Blog Post 8

\(1\) \(\underline{\text{Parity}}\)

Parity, in terms of mathematics, describes the classification of an integer as either even or odd. An even number is defined as an integer that is divisible by \(2\) while an odd number is one that is not. A more formal definition states that an even number is an integer \(n\) of the form \(n=2k\) where \(k\) is an integer. On the other hand, an odd number is an integer of the form \(n=2k+1\). In set notation we see:

\[\text{Even} \hspace{0.5mm} = \hspace{0.5mm} {2k : k \in \mathbb{Z}}\]
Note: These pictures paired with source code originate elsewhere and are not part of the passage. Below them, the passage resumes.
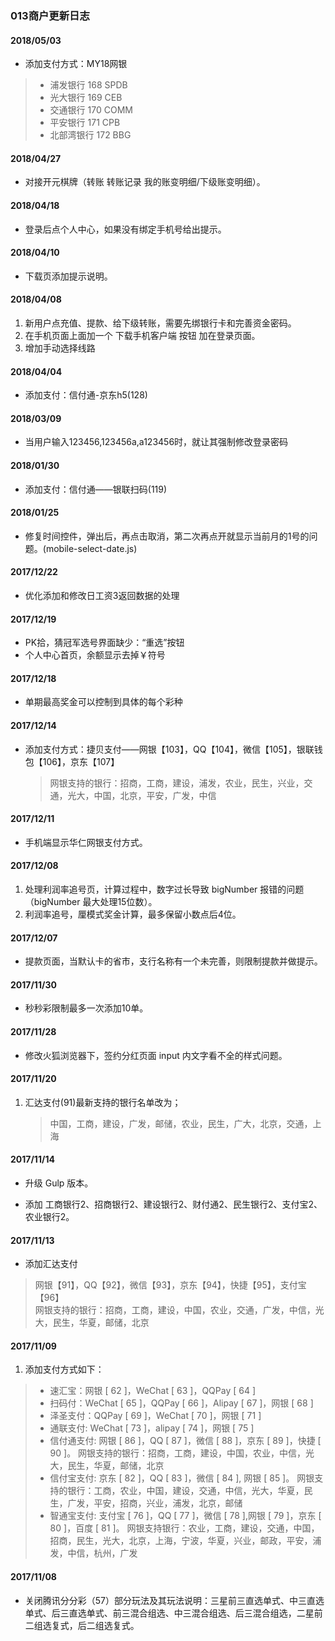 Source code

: ### 013商户更新日志

#### 2018/05/03
- 添加支付方式：MY18网银
> - 浦发银行   168   SPDB
> - 光大银行   169   CEB
> - 交通银行   170   COMM
> - 平安银行   171   CPB
> - 北部湾银行 172   BBG

#### 2018/04/27
- 对接开元棋牌（转账 转账记录 我的账变明细/下级账变明细）。

#### 2018/04/18
- 登录后点个人中心，如果没有绑定手机号给出提示。

#### 2018/04/10
- 下载页添加提示说明。

#### 2018/04/08
1. 新用户点充值、提款、给下级转账，需要先绑银行卡和完善资金密码。
2. 在手机页面上面加一个 下载手机客户端 按钮 加在登录页面。
3. 增加手动选择线路

#### 2018/04/04
- 添加支付：信付通-京东h5(128)

#### 2018/03/09
- 当用户输入123456,123456a,a123456时，就让其强制修改登录密码

#### 2018/01/30
- 添加支付：信付通——银联扫码(119)

#### 2018/01/25
- 修复时间控件，弹出后，再点击取消，第二次再点开就显示当前月的1号的问题。(mobile-select-date.js)

#### 2017/12/22
- 优化添加和修改日工资3返回数据的处理

#### 2017/12/19
- PK拾，猜冠军选号界面缺少：“重选”按钮
- 个人中心首页，余额显示去掉￥符号

#### 2017/12/18
- 单期最高奖金可以控制到具体的每个彩种

#### 2017/12/14
- 添加支付方式：捷贝支付——网银【103】，QQ【104】，微信【105】，银联钱包【106】，京东【107】
  
  > 网银支持的银行：招商，工商，建设，浦发，农业，民生，兴业，交通，光大，中国，北京，平安，广发，中信

#### 2017/12/11
- 手机端显示华仁网银支付方式。

#### 2017/12/08
1. 处理利润率追号页，计算过程中，数字过长导致 bigNumber 报错的问题（bigNumber 最大处理15位数）。
2. 利润率追号，厘模式奖金计算，最多保留小数点后4位。

#### 2017/12/07
- 提款页面，当默认卡的省市，支行名称有一个未完善，则限制提款并做提示。

#### 2017/11/30
- 秒秒彩限制最多一次添加10单。

#### 2017/11/28
- 修改火狐浏览器下，签约分红页面 input 内文字看不全的样式问题。

#### 2017/11/20
 1. 汇达支付(91)最新支持的银行名单改为；
    >中国，工商，建设，广发，邮储，农业，民生，广大，北京，交通，上海

#### 2017/11/14
- 升级 Gulp 版本。
* 添加 工商银行2、招商银行2、建设银行2、财付通2、民生银行2、支付宝2、农业银行2。

#### 2017/11/13
- 添加汇达支付
>  网银【91】，QQ【92】，微信【93】，京东【94】，快捷【95】，支付宝【96】<br>
  网银支持的银行：招商，工商，建设，中国，农业，交通，广发，中信，光大，民生，华夏，邮储，北京


#### 2017/11/09

1. 添加支付方式如下：

> - 速汇宝：网银  [ 62 ]，WeChat  [ 63 ]，QQPay  [ 64 ]
> - 扫码付：WeChat  [ 65 ]，QQPay  [ 66 ]，Alipay  [ 67 ]，网银  [ 68 ]
> - 泽圣支付：QQPay  [ 69 ]，WeChat  [ 70 ]，网银  [ 71 ]
> - 通联支付: WeChat  [ 73 ]，alipay  [ 74 ]，网银  [ 75 ]
> - 信付通支付: 网银  [ 86 ]，QQ  [ 87 ]，微信  [ 88 ]，京东  [ 89 ]，快捷  [ 90 ]。
>   网银支持的银行：招商，工商，建设，中国，农业，中信，光大，民生，华夏，邮储，北京
> - 信付宝支付: 京东  [ 82 ]，QQ  [ 83 ]，微信  [ 84 ], 网银  [ 85 ]。
>   网银支持的银行：工商，农业，中国，建设，交通，中信，光大，华夏，民生，广发，平安，招商，兴业，浦发，北京，邮储
>- 智通宝支付: 支付宝  [ 76 ]，QQ  [ 77 ]，微信  [ 78 ],网银  [ 79 ]，京东  [ 80 ]，百度  [ 81 ]。
>  网银支持银行：农业，工商，建设，交通，中国，招商，民生，光大，北京，上海，宁波，华夏，兴业，邮政，平安，浦发，中信，杭州，广发


#### 2017/11/08
- 关闭腾讯分分彩（57）部分玩法及其玩法说明：三星前三直选单式、中三直选单式、后三直选单式、前三混合组选、中三混合组选、后三混合组选，二星前二组选复式，后二组选复式。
\[\text{Odd} \hspace{0.5mm} = \hspace{0.5mm} {2k+1 : k \in \mathbb{Z}}\]

In number theory, the idea of parity allows us to solve some mathematical problems simply by making note of odd and even numbers. In the same way, the impossibility of some mathematical constructions can be proven. For example, consider the following question:

\(\hspace{1cm}\) Is it possible to fill in the blanks below with \(+\) and \(-\) signs to create a total of \(20\)?

\(\hspace{1cm}\) \(1 \)_\( 2 \)_\( 3 \)_\( 4 \)_\( 5 \)_\( 6 \)_\( 7 \)_\( 8 \)_\( 9\)

In this case, we find that such a construction is not possible. Here, we have \(5\) odd numbers and therefore the total must be odd. Since \(20\) is even, this proves it cannot be done.

This example makes reference to some properties of the parity of numbers that should be noted. In particular, notice that:

\(\underline{Addition}\) \(\hspace{7.5cm}\) \(\underline{Multiplication:}\)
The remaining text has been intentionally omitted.